**Task details**. Transcribe every record in full, keeping it exactly the same.

*** Opening Source information ***

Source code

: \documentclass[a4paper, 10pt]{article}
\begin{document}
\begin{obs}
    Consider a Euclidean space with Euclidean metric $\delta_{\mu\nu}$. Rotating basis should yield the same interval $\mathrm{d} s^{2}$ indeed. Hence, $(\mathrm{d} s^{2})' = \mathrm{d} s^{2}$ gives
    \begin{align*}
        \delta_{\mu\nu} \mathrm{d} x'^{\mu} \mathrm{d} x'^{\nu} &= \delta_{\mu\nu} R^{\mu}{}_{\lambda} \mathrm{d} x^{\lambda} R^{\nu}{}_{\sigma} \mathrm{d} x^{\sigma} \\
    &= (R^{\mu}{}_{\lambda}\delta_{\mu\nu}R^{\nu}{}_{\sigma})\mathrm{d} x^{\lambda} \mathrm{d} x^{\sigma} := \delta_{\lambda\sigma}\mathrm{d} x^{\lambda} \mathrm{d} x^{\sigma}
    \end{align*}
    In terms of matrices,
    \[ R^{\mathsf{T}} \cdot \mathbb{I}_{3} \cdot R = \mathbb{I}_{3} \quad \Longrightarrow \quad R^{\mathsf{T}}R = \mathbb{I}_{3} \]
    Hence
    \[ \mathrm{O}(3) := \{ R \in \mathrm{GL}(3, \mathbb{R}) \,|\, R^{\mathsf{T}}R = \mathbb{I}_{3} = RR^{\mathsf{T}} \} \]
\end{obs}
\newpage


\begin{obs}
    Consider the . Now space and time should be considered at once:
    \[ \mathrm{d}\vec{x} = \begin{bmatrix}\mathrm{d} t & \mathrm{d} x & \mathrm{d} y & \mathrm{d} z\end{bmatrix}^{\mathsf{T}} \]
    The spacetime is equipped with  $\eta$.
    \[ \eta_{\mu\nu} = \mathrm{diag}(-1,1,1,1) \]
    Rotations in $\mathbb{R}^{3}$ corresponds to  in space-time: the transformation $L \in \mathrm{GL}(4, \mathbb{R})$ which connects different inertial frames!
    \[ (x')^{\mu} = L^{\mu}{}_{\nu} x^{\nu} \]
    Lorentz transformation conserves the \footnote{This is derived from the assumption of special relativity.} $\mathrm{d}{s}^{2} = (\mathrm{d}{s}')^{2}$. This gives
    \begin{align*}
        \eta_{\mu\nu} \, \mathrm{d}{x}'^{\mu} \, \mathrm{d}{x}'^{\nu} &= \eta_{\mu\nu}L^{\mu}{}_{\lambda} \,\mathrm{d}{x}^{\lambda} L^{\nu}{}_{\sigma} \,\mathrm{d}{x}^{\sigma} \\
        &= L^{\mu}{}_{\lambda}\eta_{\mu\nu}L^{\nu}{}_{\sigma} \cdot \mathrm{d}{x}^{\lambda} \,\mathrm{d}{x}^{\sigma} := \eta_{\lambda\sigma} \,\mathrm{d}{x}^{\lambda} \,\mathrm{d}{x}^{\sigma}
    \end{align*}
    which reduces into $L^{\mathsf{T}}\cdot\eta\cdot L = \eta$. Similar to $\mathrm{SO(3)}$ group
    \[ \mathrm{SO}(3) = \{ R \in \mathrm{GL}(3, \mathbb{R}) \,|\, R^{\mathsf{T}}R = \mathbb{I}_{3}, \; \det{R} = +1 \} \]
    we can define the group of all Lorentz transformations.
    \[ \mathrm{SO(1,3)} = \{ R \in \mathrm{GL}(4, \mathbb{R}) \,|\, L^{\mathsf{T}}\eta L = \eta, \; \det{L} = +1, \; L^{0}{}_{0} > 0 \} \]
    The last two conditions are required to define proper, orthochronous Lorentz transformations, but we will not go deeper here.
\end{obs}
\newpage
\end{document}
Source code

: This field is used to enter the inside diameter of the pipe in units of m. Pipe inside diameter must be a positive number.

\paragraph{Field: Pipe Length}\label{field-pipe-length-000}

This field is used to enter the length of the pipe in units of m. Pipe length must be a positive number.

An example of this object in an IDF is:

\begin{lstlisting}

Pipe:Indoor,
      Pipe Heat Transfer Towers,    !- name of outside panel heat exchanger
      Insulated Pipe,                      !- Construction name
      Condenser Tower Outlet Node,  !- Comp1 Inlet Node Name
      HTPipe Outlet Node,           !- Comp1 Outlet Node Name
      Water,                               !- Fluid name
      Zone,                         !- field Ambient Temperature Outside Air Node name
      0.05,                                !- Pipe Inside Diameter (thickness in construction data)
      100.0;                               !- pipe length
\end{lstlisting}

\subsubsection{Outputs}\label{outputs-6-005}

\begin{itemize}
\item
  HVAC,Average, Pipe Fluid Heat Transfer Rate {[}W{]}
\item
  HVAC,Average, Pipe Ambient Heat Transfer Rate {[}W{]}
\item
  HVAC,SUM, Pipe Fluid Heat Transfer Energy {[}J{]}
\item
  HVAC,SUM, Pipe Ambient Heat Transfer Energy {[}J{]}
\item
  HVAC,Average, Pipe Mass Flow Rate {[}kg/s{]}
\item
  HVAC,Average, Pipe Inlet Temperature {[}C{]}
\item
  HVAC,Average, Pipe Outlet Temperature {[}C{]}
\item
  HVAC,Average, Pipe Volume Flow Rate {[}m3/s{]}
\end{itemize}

*** Closing Source information ***

**Worked solution**.
Source code

: \documentclass[a4paper, 10pt]{article}
\begin{document}
\begin{obs}
    Consider a Euclidean space with Euclidean metric $\delta_{\mu\nu}$. Rotating basis should yield the same interval $\mathrm{d} s^{2}$ indeed. Hence, $(\mathrm{d} s^{2})' = \mathrm{d} s^{2}$ gives
    \begin{align*}
        \delta_{\mu\nu} \mathrm{d} x'^{\mu} \mathrm{d} x'^{\nu} &= \delta_{\mu\nu} R^{\mu}{}_{\lambda} \mathrm{d} x^{\lambda} R^{\nu}{}_{\sigma} \mathrm{d} x^{\sigma} \\
    &= (R^{\mu}{}_{\lambda}\delta_{\mu\nu}R^{\nu}{}_{\sigma})\mathrm{d} x^{\lambda} \mathrm{d} x^{\sigma} := \delta_{\lambda\sigma}\mathrm{d} x^{\lambda} \mathrm{d} x^{\sigma}
    \end{align*}
    In terms of matrices,
    \[ R^{\mathsf{T}} \cdot \mathbb{I}_{3} \cdot R = \mathbb{I}_{3} \quad \Longrightarrow \quad R^{\mathsf{T}}R = \mathbb{I}_{3} \]
    Hence
    \[ \mathrm{O}(3) := \{ R \in \mathrm{GL}(3, \mathbb{R}) \,|\, R^{\mathsf{T}}R = \mathbb{I}_{3} = RR^{\mathsf{T}} \} \]
\end{obs}
\newpage


\begin{obs}
    Consider the . Now space and time should be considered at once:
    \[ \mathrm{d}\vec{x} = \begin{bmatrix}\mathrm{d} t & \mathrm{d} x & \mathrm{d} y & \mathrm{d} z\end{bmatrix}^{\mathsf{T}} \]
    The spacetime is equipped with  $\eta$.
    \[ \eta_{\mu\nu} = \mathrm{diag}(-1,1,1,1) \]
    Rotations in $\mathbb{R}^{3}$ corresponds to  in space-time: the transformation $L \in \mathrm{GL}(4, \mathbb{R})$ which connects different inertial frames!
    \[ (x')^{\mu} = L^{\mu}{}_{\nu} x^{\nu} \]
    Lorentz transformation conserves the \footnote{This is derived from the assumption of special relativity.} $\mathrm{d}{s}^{2} = (\mathrm{d}{s}')^{2}$. This gives
    \begin{align*}
        \eta_{\mu\nu} \, \mathrm{d}{x}'^{\mu} \, \mathrm{d}{x}'^{\nu} &= \eta_{\mu\nu}L^{\mu}{}_{\lambda} \,\mathrm{d}{x}^{\lambda} L^{\nu}{}_{\sigma} \,\mathrm{d}{x}^{\sigma} \\
        &= L^{\mu}{}_{\lambda}\eta_{\mu\nu}L^{\nu}{}_{\sigma} \cdot \mathrm{d}{x}^{\lambda} \,\mathrm{d}{x}^{\sigma} := \eta_{\lambda\sigma} \,\mathrm{d}{x}^{\lambda} \,\mathrm{d}{x}^{\sigma}
    \end{align*}
    which reduces into $L^{\mathsf{T}}\cdot\eta\cdot L = \eta$. Similar to $\mathrm{SO(3)}$ group
    \[ \mathrm{SO}(3) = \{ R \in \mathrm{GL}(3, \mathbb{R}) \,|\, R^{\mathsf{T}}R = \mathbb{I}_{3}, \; \det{R} = +1 \} \]
    we can define the group of all Lorentz transformations.
    \[ \mathrm{SO(1,3)} = \{ R \in \mathrm{GL}(4, \mathbb{R}) \,|\, L^{\mathsf{T}}\eta L = \eta, \; \det{L} = +1, \; L^{0}{}_{0} > 0 \} \]
    The last two conditions are required to define proper, orthochronous Lorentz transformations, but we will not go deeper here.
\end{obs}
\newpage
\end{document}
Source code

: This field is used to enter the inside diameter of the pipe in units of m. Pipe inside diameter must be a positive number.

\paragraph{Field: Pipe Length}\label{field-pipe-length-000}

This field is used to enter the length of the pipe in units of m. Pipe length must be a positive number.

An example of this object in an IDF is:

\begin{lstlisting}

Pipe:Indoor,
      Pipe Heat Transfer Towers,    !- name of outside panel heat exchanger
      Insulated Pipe,                      !- Construction name
      Condenser Tower Outlet Node,  !- Comp1 Inlet Node Name
      HTPipe Outlet Node,           !- Comp1 Outlet Node Name
      Water,                               !- Fluid name
      Zone,                         !- field Ambient Temperature Outside Air Node name
      0.05,                                !- Pipe Inside Diameter (thickness in construction data)
      100.0;                               !- pipe length
\end{lstlisting}

\subsubsection{Outputs}\label{outputs-6-005}

\begin{itemize}
\item
  HVAC,Average, Pipe Fluid Heat Transfer Rate {[}W{]}
\item
  HVAC,Average, Pipe Ambient Heat Transfer Rate {[}W{]}
\item
  HVAC,SUM, Pipe Fluid Heat Transfer Energy {[}J{]}
\item
  HVAC,SUM, Pipe Ambient Heat Transfer Energy {[}J{]}
\item
  HVAC,Average, Pipe Mass Flow Rate {[}kg/s{]}
\item
  HVAC,Average, Pipe Inlet Temperature {[}C{]}
\item
  HVAC,Average, Pipe Outlet Temperature {[}C{]}
\item
  HVAC,Average, Pipe Volume Flow Rate {[}m3/s{]}
\end{itemize}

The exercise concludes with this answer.